#### What is expected:
Copy each entry below verbatim. Skip the pictures.

Plain-text document sources
>>>>

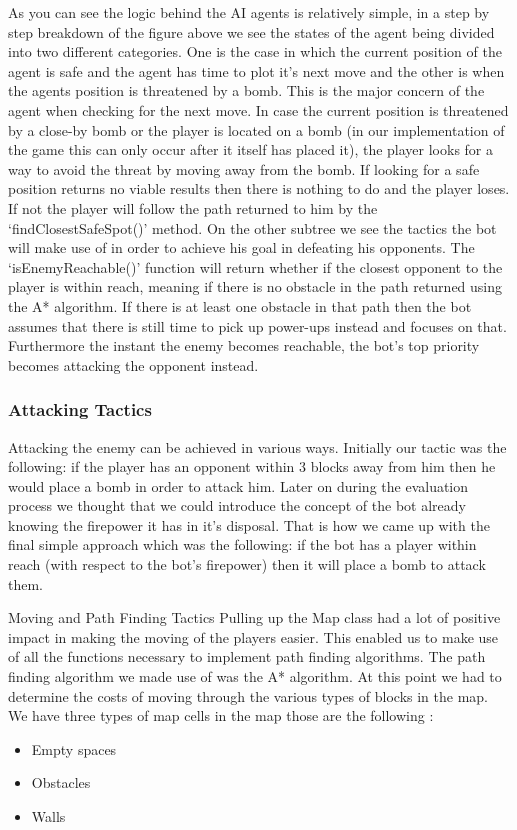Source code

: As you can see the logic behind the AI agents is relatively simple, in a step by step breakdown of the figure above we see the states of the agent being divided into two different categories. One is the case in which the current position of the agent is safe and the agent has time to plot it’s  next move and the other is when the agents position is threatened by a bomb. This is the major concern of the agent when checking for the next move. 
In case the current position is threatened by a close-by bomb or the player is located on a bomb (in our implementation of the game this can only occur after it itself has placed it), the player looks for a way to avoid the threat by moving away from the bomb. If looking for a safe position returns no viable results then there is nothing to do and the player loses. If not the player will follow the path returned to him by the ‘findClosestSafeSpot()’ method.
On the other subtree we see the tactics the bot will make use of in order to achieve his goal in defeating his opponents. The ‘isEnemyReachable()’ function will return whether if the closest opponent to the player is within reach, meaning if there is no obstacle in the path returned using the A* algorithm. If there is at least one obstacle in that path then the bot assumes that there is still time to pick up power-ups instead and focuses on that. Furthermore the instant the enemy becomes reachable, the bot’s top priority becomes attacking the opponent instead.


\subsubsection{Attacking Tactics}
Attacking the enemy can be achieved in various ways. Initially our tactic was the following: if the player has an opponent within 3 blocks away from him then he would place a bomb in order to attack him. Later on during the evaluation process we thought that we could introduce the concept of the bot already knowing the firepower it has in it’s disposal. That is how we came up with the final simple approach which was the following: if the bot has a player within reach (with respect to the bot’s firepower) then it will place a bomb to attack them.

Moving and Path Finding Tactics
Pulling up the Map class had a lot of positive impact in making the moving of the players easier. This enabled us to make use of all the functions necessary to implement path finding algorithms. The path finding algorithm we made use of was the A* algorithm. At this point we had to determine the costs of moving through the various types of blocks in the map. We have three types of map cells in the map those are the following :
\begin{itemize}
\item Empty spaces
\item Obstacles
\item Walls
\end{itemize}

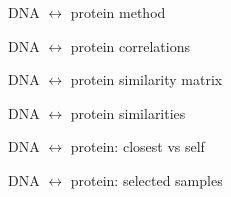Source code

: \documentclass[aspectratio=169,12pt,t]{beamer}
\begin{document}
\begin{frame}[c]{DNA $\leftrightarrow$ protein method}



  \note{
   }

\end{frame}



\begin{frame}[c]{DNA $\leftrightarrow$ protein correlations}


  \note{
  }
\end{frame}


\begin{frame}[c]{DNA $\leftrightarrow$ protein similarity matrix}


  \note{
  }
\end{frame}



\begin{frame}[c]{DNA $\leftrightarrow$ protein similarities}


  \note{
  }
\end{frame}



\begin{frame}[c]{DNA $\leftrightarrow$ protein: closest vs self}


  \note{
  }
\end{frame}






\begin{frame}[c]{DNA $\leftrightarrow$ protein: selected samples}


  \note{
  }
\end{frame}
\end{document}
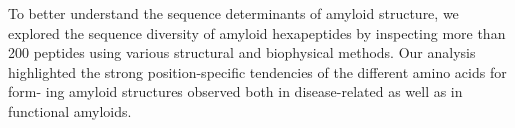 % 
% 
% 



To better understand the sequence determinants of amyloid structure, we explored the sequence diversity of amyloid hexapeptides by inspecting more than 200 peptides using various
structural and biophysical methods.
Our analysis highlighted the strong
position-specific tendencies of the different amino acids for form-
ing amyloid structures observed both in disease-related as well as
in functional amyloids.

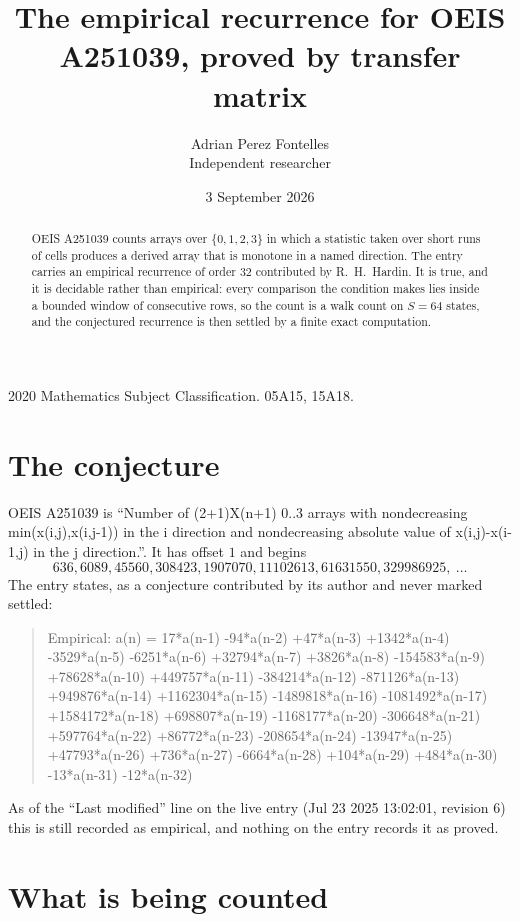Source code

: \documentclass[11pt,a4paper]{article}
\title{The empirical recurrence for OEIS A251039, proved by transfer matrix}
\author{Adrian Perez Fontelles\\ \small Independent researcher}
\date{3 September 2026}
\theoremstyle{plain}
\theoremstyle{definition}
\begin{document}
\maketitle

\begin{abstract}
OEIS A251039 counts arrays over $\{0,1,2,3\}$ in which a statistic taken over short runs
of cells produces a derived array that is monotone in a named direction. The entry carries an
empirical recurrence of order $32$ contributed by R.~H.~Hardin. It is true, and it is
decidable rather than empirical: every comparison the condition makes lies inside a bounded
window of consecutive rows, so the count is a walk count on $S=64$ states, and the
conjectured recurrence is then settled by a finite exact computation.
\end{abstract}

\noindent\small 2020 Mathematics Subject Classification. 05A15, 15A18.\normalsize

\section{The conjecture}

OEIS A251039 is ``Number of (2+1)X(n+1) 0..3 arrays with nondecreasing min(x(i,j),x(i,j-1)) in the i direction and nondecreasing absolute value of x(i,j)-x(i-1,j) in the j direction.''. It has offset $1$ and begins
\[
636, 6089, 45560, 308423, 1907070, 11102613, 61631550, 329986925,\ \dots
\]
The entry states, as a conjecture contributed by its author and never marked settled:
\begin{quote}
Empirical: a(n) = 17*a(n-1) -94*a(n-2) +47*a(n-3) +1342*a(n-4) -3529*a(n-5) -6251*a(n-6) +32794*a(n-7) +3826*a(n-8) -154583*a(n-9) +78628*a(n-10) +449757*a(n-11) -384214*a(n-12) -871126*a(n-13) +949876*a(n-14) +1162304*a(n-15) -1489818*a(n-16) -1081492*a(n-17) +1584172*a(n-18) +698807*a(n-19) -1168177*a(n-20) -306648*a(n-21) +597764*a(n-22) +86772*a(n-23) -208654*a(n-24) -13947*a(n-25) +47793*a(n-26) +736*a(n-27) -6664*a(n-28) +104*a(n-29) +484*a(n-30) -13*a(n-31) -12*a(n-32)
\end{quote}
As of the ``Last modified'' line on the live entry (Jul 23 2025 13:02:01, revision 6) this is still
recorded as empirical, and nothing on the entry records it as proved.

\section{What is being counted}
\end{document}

<<<<

#### Task solution:
Source code

: As you can see the logic behind the AI agents is relatively simple, in a step by step breakdown of the figure above we see the states of the agent being divided into two different categories. One is the case in which the current position of the agent is safe and the agent has time to plot it’s  next move and the other is when the agents position is threatened by a bomb. This is the major concern of the agent when checking for the next move. 
In case the current position is threatened by a close-by bomb or the player is located on a bomb (in our implementation of the game this can only occur after it itself has placed it), the player looks for a way to avoid the threat by moving away from the bomb. If looking for a safe position returns no viable results then there is nothing to do and the player loses. If not the player will follow the path returned to him by the ‘findClosestSafeSpot()’ method.
On the other subtree we see the tactics the bot will make use of in order to achieve his goal in defeating his opponents. The ‘isEnemyReachable()’ function will return whether if the closest opponent to the player is within reach, meaning if there is no obstacle in the path returned using the A* algorithm. If there is at least one obstacle in that path then the bot assumes that there is still time to pick up power-ups instead and focuses on that. Furthermore the instant the enemy becomes reachable, the bot’s top priority becomes attacking the opponent instead.


\subsubsection{Attacking Tactics}
Attacking the enemy can be achieved in various ways. Initially our tactic was the following: if the player has an opponent within 3 blocks away from him then he would place a bomb in order to attack him. Later on during the evaluation process we thought that we could introduce the concept of the bot already knowing the firepower it has in it’s disposal. That is how we came up with the final simple approach which was the following: if the bot has a player within reach (with respect to the bot’s firepower) then it will place a bomb to attack them.

Moving and Path Finding Tactics
Pulling up the Map class had a lot of positive impact in making the moving of the players easier. This enabled us to make use of all the functions necessary to implement path finding algorithms. The path finding algorithm we made use of was the A* algorithm. At this point we had to determine the costs of moving through the various types of blocks in the map. We have three types of map cells in the map those are the following :
\begin{itemize}
\item Empty spaces
\item Obstacles
\item Walls
\end{itemize}

Source code

: \documentclass[aspectratio=169,12pt,t]{beamer}
\begin{document}
\begin{frame}[c]{DNA $\leftrightarrow$ protein method}



  \note{
   }

\end{frame}



\begin{frame}[c]{DNA $\leftrightarrow$ protein correlations}


  \note{
  }
\end{frame}


\begin{frame}[c]{DNA $\leftrightarrow$ protein similarity matrix}


  \note{
  }
\end{frame}



\begin{frame}[c]{DNA $\leftrightarrow$ protein similarities}


  \note{
  }
\end{frame}



\begin{frame}[c]{DNA $\leftrightarrow$ protein: closest vs self}


  \note{
  }
\end{frame}






\begin{frame}[c]{DNA $\leftrightarrow$ protein: selected samples}


  \note{
  }
\end{frame}
\end{document}
 % 
% 
% 



To better understand the sequence determinants of amyloid structure, we explored the sequence diversity of amyloid hexapeptides by inspecting more than 200 peptides using various
structural and biophysical methods.
Our analysis highlighted the strong
position-specific tendencies of the different amino acids for form-
ing amyloid structures observed both in disease-related as well as
in functional amyloids.

Source code

: \documentclass[11pt,a4paper]{article}
\title{The empirical recurrence for OEIS A251039, proved by transfer matrix}
\author{Adrian Perez Fontelles\\ \small Independent researcher}
\date{3 September 2026}
\theoremstyle{plain}
\theoremstyle{definition}
\begin{document}
\maketitle

\begin{abstract}
OEIS A251039 counts arrays over $\{0,1,2,3\}$ in which a statistic taken over short runs
of cells produces a derived array that is monotone in a named direction. The entry carries an
empirical recurrence of order $32$ contributed by R.~H.~Hardin. It is true, and it is
decidable rather than empirical: every comparison the condition makes lies inside a bounded
window of consecutive rows, so the count is a walk count on $S=64$ states, and the
conjectured recurrence is then settled by a finite exact computation.
\end{abstract}

\noindent\small 2020 Mathematics Subject Classification. 05A15, 15A18.\normalsize

\section{The conjecture}

OEIS A251039 is ``Number of (2+1)X(n+1) 0..3 arrays with nondecreasing min(x(i,j),x(i,j-1)) in the i direction and nondecreasing absolute value of x(i,j)-x(i-1,j) in the j direction.''. It has offset $1$ and begins
\[
636, 6089, 45560, 308423, 1907070, 11102613, 61631550, 329986925,\ \dots
\]
The entry states, as a conjecture contributed by its author and never marked settled:
\begin{quote}
Empirical: a(n) = 17*a(n-1) -94*a(n-2) +47*a(n-3) +1342*a(n-4) -3529*a(n-5) -6251*a(n-6) +32794*a(n-7) +3826*a(n-8) -154583*a(n-9) +78628*a(n-10) +449757*a(n-11) -384214*a(n-12) -871126*a(n-13) +949876*a(n-14) +1162304*a(n-15) -1489818*a(n-16) -1081492*a(n-17) +1584172*a(n-18) +698807*a(n-19) -1168177*a(n-20) -306648*a(n-21) +597764*a(n-22) +86772*a(n-23) -208654*a(n-24) -13947*a(n-25) +47793*a(n-26) +736*a(n-27) -6664*a(n-28) +104*a(n-29) +484*a(n-30) -13*a(n-31) -12*a(n-32)
\end{quote}
As of the ``Last modified'' line on the live entry (Jul 23 2025 13:02:01, revision 6) this is still
recorded as empirical, and nothing on the entry records it as proved.

\section{What is being counted}
\end{document}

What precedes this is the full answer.